In the 1950s, just half a century had passed since the pioneering days of aviation, when the likes of the Wright Brothers, Louis Blériot, and A.V. Roe built and flew their own aeroplanes. It wasn’t perhaps unreasonable to suppose that space travel might develop the same way. But by 1964, when Ancient Peril was published, it was clear that only the two most powerful nations in the world – the United States and the Soviet Union – had the resources to send humans into space. It was utterly beyond the means of Scottish uncles, no matter how brilliant, to build spaceships. Hence we find Jeremy Grant now working for the United Nations. Uncle Lachlan doesn’t feature in this story; neither does space travel. All the action takes place on Earth.

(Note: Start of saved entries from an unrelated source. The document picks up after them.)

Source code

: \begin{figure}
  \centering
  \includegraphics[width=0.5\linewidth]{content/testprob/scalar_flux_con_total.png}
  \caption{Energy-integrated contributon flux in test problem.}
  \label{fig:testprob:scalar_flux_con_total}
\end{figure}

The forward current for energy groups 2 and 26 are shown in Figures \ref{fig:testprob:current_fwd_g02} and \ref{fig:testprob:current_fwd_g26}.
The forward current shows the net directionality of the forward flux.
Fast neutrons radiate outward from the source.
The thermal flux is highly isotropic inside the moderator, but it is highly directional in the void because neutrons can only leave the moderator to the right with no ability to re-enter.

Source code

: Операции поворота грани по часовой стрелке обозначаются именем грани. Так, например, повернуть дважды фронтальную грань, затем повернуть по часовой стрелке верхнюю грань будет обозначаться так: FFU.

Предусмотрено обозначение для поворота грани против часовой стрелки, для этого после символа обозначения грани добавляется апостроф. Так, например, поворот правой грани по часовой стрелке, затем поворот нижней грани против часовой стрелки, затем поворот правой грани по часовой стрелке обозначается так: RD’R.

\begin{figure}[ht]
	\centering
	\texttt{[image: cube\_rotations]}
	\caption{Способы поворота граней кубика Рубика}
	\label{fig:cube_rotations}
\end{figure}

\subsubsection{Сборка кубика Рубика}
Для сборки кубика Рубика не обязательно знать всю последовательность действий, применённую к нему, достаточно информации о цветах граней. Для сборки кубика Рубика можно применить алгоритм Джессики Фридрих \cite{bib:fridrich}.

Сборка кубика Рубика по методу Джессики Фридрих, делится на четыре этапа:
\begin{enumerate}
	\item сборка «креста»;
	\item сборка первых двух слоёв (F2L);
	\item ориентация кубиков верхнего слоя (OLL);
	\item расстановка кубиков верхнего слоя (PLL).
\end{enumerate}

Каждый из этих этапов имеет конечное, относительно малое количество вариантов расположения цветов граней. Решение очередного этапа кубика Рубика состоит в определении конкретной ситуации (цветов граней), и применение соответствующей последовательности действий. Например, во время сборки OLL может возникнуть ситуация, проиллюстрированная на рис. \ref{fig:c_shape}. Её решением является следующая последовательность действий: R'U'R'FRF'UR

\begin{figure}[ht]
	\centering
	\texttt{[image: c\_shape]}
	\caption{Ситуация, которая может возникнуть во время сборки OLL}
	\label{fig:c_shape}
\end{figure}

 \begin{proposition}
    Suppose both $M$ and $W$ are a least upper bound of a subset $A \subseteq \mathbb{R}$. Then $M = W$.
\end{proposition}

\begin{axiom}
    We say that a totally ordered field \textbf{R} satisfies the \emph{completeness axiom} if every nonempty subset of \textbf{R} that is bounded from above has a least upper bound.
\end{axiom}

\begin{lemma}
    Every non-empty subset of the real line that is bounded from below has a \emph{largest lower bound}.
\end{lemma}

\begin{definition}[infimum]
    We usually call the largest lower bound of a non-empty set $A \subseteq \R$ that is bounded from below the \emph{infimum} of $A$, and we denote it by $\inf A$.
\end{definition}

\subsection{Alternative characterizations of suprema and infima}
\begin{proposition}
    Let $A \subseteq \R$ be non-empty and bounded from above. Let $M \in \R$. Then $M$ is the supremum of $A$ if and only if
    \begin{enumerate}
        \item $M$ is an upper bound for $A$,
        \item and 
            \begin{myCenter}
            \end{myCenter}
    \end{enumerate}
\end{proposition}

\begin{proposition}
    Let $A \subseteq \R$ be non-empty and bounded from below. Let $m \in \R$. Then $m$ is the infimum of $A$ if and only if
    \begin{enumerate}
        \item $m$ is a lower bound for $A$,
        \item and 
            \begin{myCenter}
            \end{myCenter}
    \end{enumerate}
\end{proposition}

Grant is recovering from a bout of flu when his boss, UN Chief Commissioner Earl Easterman talks him into accompanying archaeologist Spencer Johnson on an expedition to investigate the ancient city of Tiahuanaco on the Bolivian Altiplano. Located a few miles east of Lake Titicaca, the site is attributed to the Inca but it is so remote that only two archaeological expeditions have visited it in the past hundred years. Nobody has been there at all for thirty years. Prof. Johnson has requested Grant’s assistance as he is recognised as the world’s leading authority on space and interplanetary matters. He is interested in the controversial theories of two archaeologists – H. S. Bellamy and Arthur Posnansky.

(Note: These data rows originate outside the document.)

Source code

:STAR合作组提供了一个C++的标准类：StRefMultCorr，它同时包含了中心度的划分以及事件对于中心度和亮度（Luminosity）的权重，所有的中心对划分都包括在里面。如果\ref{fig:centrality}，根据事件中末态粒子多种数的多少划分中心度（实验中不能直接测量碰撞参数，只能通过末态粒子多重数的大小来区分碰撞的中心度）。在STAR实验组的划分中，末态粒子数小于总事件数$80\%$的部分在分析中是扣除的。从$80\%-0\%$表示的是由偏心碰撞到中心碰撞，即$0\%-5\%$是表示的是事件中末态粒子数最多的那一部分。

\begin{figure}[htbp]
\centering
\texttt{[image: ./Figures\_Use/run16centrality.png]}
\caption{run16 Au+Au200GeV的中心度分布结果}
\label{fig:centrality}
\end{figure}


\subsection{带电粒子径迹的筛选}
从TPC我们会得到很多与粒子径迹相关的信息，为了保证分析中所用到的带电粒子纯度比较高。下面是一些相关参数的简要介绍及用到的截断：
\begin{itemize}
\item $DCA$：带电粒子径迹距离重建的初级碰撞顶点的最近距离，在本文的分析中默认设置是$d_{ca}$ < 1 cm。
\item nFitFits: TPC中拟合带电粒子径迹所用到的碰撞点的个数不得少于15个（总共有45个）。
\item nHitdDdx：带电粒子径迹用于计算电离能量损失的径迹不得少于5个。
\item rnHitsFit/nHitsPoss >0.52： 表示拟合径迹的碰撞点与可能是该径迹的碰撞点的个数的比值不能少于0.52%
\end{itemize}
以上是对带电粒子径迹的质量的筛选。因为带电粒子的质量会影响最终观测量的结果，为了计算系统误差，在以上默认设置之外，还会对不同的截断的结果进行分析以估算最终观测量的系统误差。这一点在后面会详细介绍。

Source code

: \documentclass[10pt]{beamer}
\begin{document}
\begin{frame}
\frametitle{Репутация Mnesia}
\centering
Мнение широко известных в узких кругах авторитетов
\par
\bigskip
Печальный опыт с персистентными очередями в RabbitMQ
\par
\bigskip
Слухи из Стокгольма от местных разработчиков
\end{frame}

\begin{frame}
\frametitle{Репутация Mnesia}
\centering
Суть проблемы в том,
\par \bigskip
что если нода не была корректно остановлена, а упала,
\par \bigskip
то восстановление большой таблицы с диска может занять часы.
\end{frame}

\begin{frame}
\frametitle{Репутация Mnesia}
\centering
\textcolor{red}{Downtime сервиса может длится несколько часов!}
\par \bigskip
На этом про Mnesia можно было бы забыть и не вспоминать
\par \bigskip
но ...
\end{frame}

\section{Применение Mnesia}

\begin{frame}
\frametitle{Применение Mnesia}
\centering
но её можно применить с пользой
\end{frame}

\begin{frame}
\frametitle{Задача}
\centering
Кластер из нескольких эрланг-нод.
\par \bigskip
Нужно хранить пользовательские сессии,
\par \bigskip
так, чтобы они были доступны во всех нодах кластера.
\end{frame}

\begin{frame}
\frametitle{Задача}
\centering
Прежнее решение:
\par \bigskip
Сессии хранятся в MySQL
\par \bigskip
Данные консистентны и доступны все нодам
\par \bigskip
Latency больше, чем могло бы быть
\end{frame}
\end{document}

After meeting in Florida, the two fly to La Paz, where a sympathetic army chief provides a helicopter to transport them to the site, along with a jeep and supplies. The night before the expedition, the helicopter pilot tells Grant that some indigenous people claim that their ancestors had lived in Tiahuanaco millennia ago. Strange godlike men had helped them to build the city, but it was then devastated by a terrible cataclysm.

The helicopter delivers Grant, Johnson, and their equipment to Tiahuanaco without event, and the two set to work. Of particular interest to Johnson is a great megalithic arch known as the Gate of the Sun. He believes that it depicts flying fishes and toxodons – the latter (a hoofed mammal) extinct for twenty thousand years. And how would the Inca have known about tropical flying fish? Johnson has a theory, but he refuses to say what it is. He wants to see if Grant independently reaches the same conclusions.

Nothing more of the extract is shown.